Data excerpts:
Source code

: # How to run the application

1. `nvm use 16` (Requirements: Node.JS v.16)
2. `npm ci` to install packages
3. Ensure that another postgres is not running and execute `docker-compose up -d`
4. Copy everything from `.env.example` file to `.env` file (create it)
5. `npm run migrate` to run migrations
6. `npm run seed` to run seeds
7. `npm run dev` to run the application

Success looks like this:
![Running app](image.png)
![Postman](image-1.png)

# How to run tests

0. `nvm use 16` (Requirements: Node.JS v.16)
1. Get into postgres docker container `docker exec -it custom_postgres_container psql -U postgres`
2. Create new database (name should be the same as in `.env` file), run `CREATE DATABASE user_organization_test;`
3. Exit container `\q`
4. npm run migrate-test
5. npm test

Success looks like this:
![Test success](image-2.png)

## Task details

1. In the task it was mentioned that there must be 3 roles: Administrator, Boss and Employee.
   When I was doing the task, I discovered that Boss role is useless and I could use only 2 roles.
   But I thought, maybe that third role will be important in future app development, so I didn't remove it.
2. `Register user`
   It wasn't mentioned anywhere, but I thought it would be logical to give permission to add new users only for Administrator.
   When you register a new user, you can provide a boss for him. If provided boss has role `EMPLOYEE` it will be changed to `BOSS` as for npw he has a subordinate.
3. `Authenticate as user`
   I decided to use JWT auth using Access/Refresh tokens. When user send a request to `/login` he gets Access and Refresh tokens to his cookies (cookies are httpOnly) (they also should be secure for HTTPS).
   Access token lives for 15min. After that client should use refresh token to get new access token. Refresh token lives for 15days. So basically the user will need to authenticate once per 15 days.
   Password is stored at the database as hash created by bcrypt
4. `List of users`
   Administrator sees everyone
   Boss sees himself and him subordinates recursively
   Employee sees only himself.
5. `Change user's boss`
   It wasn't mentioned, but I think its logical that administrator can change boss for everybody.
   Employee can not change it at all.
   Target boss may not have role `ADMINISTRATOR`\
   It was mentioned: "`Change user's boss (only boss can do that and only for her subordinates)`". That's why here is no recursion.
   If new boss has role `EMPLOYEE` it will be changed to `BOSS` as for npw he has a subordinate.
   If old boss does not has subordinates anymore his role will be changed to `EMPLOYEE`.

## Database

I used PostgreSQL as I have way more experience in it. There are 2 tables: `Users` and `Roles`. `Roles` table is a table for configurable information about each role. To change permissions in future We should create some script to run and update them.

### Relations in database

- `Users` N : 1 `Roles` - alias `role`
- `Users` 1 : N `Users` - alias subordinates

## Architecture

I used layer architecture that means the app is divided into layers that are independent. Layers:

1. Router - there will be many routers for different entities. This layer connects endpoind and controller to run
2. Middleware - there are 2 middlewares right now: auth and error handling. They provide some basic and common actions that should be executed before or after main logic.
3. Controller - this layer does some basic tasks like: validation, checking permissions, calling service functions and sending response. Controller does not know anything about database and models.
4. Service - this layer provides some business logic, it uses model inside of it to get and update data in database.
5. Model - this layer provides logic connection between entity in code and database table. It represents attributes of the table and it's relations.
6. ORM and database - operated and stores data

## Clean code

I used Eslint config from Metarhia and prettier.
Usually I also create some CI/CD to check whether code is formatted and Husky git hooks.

**Description of the task**
Print again the lines of the entries above that fall between the line holding "It wasn't mentioned anywhere, but" and the line holding "1. Router - there", inclusive, exactly as they stand.

**Task output**
   It wasn't mentioned anywhere, but I thought it would be logical to give permission to add new users only for Administrator.
   When you register a new user, you can provide a boss for him. If provided boss has role `EMPLOYEE` it will be changed to `BOSS` as for npw he has a subordinate.
3. `Authenticate as user`
   I decided to use JWT auth using Access/Refresh tokens. When user send a request to `/login` he gets Access and Refresh tokens to his cookies (cookies are httpOnly) (they also should be secure for HTTPS).
   Access token lives for 15min. After that client should use refresh token to get new access token. Refresh token lives for 15days. So basically the user will need to authenticate once per 15 days.
   Password is stored at the database as hash created by bcrypt
4. `List of users`
   Administrator sees everyone
   Boss sees himself and him subordinates recursively
   Employee sees only himself.
5. `Change user's boss`
   It wasn't mentioned, but I think its logical that administrator can change boss for everybody.
   Employee can not change it at all.
   Target boss may not have role `ADMINISTRATOR`\
   It was mentioned: "`Change user's boss (only boss can do that and only for her subordinates)`". That's why here is no recursion.
   If new boss has role `EMPLOYEE` it will be changed to `BOSS` as for npw he has a subordinate.
   If old boss does not has subordinates anymore his role will be changed to `EMPLOYEE`.

## Database

I used PostgreSQL as I have way more experience in it. There are 2 tables: `Users` and `Roles`. `Roles` table is a table for configurable information about each role. To change permissions in future We should create some script to run and update them.

### Relations in database

- `Users` N : 1 `Roles` - alias `role`
- `Users` 1 : N `Users` - alias subordinates

## Architecture

I used layer architecture that means the app is divided into layers that are independent. Layers:

1. Router - there will be many routers for different entities. This layer connects endpoind and controller to run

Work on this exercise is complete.